Board to vote on the future of Lewis and Clark water project - KTIV News 4 Sioux City IA: News, Weather and Sports

Funding dries up for Lewis and Clark water project, board to vote on its future

HULL, Iowa (KTIV) -

A rural water system that began construction in the year 2000, is still at least four years from completion, and there isn't financial support from the federal government anywhere in sight.

The Lewis and Clark Regional Water System, when proposed, was slated to provide water to 20 communities across Iowa, South Dakota, and Minnesota. Nearly 14 years later, nine of those communities are paying for water they're still not receiving.

"It's not a good situation. We thought that the Lewis and Clark system was a great option, and still is a great option for future expansion, but we don't know when it's going to be here," Aaron Kooiker, Hull City Administrator.

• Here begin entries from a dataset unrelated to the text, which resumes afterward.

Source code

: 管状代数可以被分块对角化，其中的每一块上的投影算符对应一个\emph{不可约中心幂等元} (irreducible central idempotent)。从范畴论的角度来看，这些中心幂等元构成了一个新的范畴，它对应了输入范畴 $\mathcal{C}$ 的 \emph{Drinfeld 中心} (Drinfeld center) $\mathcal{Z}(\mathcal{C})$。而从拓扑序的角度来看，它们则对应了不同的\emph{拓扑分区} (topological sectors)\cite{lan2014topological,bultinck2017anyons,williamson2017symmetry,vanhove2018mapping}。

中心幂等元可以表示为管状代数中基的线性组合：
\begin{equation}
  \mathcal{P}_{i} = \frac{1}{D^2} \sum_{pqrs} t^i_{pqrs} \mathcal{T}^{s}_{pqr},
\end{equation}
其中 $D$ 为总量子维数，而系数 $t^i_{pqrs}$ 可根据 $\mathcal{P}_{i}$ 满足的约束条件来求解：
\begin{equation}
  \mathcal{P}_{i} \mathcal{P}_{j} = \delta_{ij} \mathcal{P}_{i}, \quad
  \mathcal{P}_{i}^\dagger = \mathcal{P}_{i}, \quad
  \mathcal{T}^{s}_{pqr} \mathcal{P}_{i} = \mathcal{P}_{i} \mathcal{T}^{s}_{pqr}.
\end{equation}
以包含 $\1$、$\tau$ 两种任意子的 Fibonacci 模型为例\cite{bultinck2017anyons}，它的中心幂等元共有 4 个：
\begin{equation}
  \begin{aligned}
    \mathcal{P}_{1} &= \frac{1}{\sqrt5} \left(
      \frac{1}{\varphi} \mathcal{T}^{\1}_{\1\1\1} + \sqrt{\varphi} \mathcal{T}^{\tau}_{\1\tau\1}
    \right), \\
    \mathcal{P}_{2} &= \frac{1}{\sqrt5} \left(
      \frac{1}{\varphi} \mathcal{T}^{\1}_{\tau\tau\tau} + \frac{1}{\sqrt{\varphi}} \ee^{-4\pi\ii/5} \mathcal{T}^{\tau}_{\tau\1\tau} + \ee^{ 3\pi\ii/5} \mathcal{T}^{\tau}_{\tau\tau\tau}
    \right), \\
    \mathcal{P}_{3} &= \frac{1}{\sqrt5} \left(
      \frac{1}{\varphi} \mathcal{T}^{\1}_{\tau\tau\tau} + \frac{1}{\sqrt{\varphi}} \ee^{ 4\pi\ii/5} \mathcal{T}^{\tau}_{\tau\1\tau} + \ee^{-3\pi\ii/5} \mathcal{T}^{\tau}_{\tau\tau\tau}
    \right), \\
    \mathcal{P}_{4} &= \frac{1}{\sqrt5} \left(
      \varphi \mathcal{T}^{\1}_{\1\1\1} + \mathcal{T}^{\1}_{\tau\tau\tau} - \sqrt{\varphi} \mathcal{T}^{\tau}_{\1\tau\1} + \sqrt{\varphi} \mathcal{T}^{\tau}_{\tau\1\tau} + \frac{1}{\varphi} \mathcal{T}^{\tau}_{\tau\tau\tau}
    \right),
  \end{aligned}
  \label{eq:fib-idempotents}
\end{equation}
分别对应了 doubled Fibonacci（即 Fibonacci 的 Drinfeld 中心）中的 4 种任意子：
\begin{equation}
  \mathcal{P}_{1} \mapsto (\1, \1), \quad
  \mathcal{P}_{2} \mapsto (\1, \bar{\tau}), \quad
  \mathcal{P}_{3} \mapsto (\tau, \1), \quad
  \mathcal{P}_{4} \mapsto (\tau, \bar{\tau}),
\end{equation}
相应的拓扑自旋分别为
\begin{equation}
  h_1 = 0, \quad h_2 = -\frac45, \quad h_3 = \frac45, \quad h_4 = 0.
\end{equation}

The funding each community agreed to put forth has been there every year, but Lewis and Clark officials say the federal funding has been "woefully inadequate," causing halts in construction.  But they've decided the wait has gone on long enough. The Regional Water Project Board will vote October 24th between two options, continue as is and take the risk of the federal money never showing up, or go on a capital call to all 20 communities and take more money from them to get construction done.

"It's truly the members picking their poison. We just have two very bad options in front of us because of the federal government leaving us high and dry," Troy Larson, executive director of Lewis and Clark Regional Water System, said.

The lack of water is causing big problems for Hull, Iowa. The town's cheese plant, Agropur, is poised for huge growth, but they don't have the water to make it happen.

"Agropur is talking about putting a huge expansion into their plant, and we want them to do that, because that's an economic boom for our town. But we can't get the water for that," Kooiker said.

In order to get enough water, they're looking at a water price increase of almost 30 dollars per meter, in addition to the extra they're paying because Lewis and Clark isn't complete. And Hull isn't the only community experiencing problems. Lewis and Clark officials say they're frustrated that this problem even exists in the first place, and Hull's situation only makes it worse.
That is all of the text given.